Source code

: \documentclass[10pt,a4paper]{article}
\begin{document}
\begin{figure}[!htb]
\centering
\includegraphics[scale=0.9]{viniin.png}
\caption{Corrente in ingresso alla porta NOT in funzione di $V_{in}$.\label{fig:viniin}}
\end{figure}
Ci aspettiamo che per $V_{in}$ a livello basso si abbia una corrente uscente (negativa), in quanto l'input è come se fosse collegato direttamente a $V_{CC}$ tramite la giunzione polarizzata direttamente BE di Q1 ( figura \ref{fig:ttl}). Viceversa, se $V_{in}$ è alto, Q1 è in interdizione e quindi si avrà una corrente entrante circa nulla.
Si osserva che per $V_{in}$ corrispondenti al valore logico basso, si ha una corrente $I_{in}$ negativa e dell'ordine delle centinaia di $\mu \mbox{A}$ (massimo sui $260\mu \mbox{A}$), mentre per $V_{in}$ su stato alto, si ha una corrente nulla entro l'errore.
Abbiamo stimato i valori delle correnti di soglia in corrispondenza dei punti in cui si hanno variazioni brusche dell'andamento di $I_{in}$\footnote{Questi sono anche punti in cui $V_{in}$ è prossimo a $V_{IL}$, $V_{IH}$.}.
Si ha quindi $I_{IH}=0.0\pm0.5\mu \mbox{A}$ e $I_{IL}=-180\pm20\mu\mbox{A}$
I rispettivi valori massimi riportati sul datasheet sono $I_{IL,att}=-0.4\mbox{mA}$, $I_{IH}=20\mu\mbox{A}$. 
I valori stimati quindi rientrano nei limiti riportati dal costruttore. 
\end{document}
::::::
Task statement
Taking the records as a whole, report how many of their lines include the word "sono". Nothing but the number is wanted.

Answer for this exercise
2